1. ## Limits

1. )Let f(x)=3 ·x^9 -10 ·x^3 +2 and g(x)=c·x^n -7 ·x^3 +18 with c cannot = 0. Then

lim (-->infinite) f(x)/g(x)= infinite

c (>, < or =) to ________ and n (>, < or =) to ________ .

2.)The function

f(x)= -4·x^2+4 if x >(and equal to) -2
d-x if x -2

is continuous at x=-2 if and only if d = _______________

3.) The set of all points of discontinuity of the function

g(x)= x+4 / x^2-16

equals
a) {4}
b) {4,-4 }
c) {-4 }

sorry..hope you understand the notations...
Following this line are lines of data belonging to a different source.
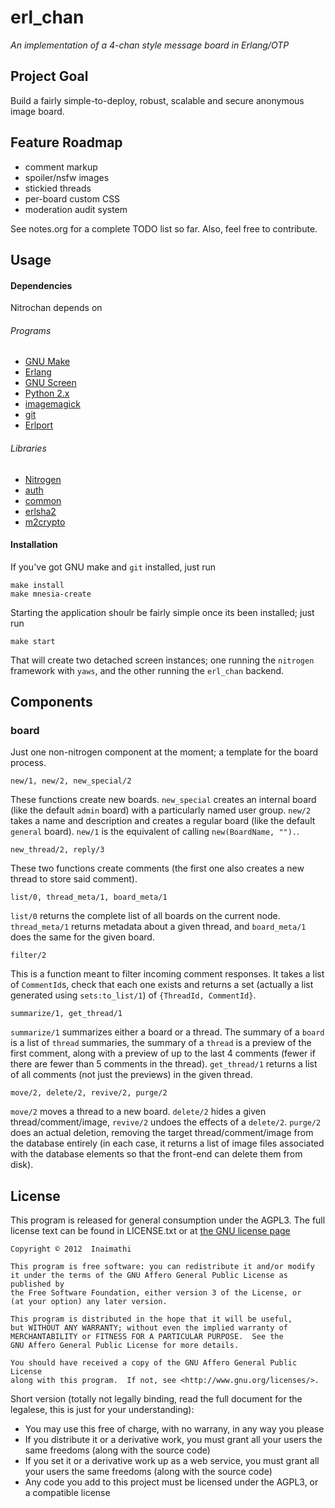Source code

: # erl_chan
*An implementation of a 4-chan style message board in Erlang/OTP*

## Project Goal

Build a fairly simple-to-deploy, robust, scalable and secure anonymous image board.

## Feature Roadmap

- comment markup
- spoiler/nsfw images
- stickied threads
- per-board custom CSS
- moderation audit system

See notes.org for a complete TODO list so far. Also, feel free to contribute.

## Usage

#### Dependencies

Nitrochan depends on

###### Programs

- [GNU Make](http://www.gnu.org/software/make/)
- [Erlang](http://www.erlang.org/)
- [GNU Screen](http://www.gnu.org/software/screen/)
- [Python 2.x](http://www.python.org/download/releases/2.7.2/)
- [imagemagick](http://www.imagemagick.org/script/index.php)
- [git](http://git-scm.com/)
- [Erlport](http://erlport.org/)

###### Libraries

- [Nitrogen](http://nitrogenproject.com/)
- [auth](https://github.com/Inaimathi/auth)
- [common](https://github.com/Inaimathi/common)
- [erlsha2](https://github.com/vinoski/erlsha2)
- [m2crypto](http://chandlerproject.org/Projects/MeTooCrypto)

#### Installation

If you've got GNU make and `git` installed, just run

    make install
    make mnesia-create
    
Starting the application shoulr be fairly simple once its been installed; just run

    make start
    
That will create two detached screen instances; one running the `nitrogen` framework with `yaws`, and the other running the `erl_chan` backend.

## Components

### board

Just one non-nitrogen component at the moment; a template for the board process.

    new/1, new/2, new_special/2
    
These functions create new boards. `new_special` creates an internal board (like the default `admin` board) with a particularly named user group. `new/2` takes a name and description and creates a regular board (like the default `general` board). `new/1` is the equivalent of calling `new(BoardName, "").`.

    new_thread/2, reply/3
    
These two functions create comments (the first one also creates a new thread to store said comment).

    list/0, thread_meta/1, board_meta/1
    
`list/0` returns the complete list of all boards on the current node. `thread_meta/1` returns metadata about a given thread, and `board_meta/1` does the same for the given board.

    filter/2
    
This is a function meant to filter incoming comment responses. It takes a list of `CommentId`s, check that each one exists and returns a set (actually a list generated using `sets:to_list/1`) of `{ThreadId, CommentId}`.

    summarize/1, get_thread/1

`summarize/1` summarizes either a board or a thread. The summary of a `board` is a list of `thread` summaries, the summary of a `thread` is a preview of the first comment, along with a preview of up to the last 4 comments (fewer if there are fewer than 5 comments in the thread). `get_thread/1` returns a list of all comments (not just the previews) in the given thread.

    move/2, delete/2, revive/2, purge/2
    
`move/2` moves a thread to a new board. `delete/2` hides a given thread/comment/image, `revive/2` undoes the effects of a `delete/2`. `purge/2` does an actual deletion, removing the target thread/comment/image from the database entirely (in each case, it returns a list of image files associated with the database elements so that the front-end can delete them from disk).

## License

This program is released for general consumption under the AGPL3. The full license text can be found in LICENSE.txt or at [the GNU license page](http://www.gnu.org/licenses/agpl.html)

    Copyright © 2012  Inaimathi

    This program is free software: you can redistribute it and/or modify
    it under the terms of the GNU Affero General Public License as published by
    the Free Software Foundation, either version 3 of the License, or
    (at your option) any later version.

    This program is distributed in the hope that it will be useful,
    but WITHOUT ANY WARRANTY; without even the implied warranty of
    MERCHANTABILITY or FITNESS FOR A PARTICULAR PURPOSE.  See the
    GNU Affero General Public License for more details.

    You should have received a copy of the GNU Affero General Public License
    along with this program.  If not, see <http://www.gnu.org/licenses/>.

Short version (totally not legally binding, read the full document for the legalese, this is just for your understanding):

- You may use this free of charge, with no warrany, in any way you please
- If you distribute it or a derivative work, you must grant all your users the same freedoms (along with the source code)
- If you set it or a derivative work up as a web service, you must grant all your users the same freedoms (along with the source code)
- Any code you add to this project must be licensed under the AGPL3, or a compatible license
2. sorry, can't understand your post..

3. sorry..i edited it..hope you understand it now

4. Hello,

1. )Let f(x)=3 ·x^9 -10 ·x^3 +2 and g(x)=c·x^n -7 ·x^3 +18 with c cannot = 0. Then

lim (-->infinite) f(x)/g(x)= infinite

c (>, < or =) to ________ and n (>, < or =) to ________ .
$Polynomial=a_n x^n+a_{n-1} x^{n-1}+\dots+a_1 x+a_0$

$a_n \neq 0$

$a_n$ is the leading coefficient.
$n$ is the degree of the polynomial.

The limit of the quotient of two polynomials is :

- infinity if the degree of the polynomial above is superior to the degree of the polynomial below. The sign of it depends on the leading coefficient.
- the quotient of the leading coefficients if the leading coefficients above and below are the same.
- 0 if the degree of the polynomial below is superior to the degree of the polynomial above.

2.)The function

f(x)= -4·x^2+4 if x >(and equal to) -2
d-x if x -2

is continuous at x=-2 if and only if d = _______________
For this to be continuous, you must have :

$\lim_{x \to 2^-} f(x)= \lim_{x \to 2^+} f(x)$

$\Longleftrightarrow \lim_{x \to 2} \ d-x=\lim_{x \to 2} \ -4x^2+4$

Just replace and find the value of d

3.) The set of all points of discontinuity of the function

g(x)= x+4 / x^2-16

equals
a) {4}
b) {4,-4 }
c) {-4 }
Change the denominator into $x^2-16=(x-4)(x+4)$.
Simplify, and then conclude

5. i don't get the 2nd question...how do i replace and find the value of d?...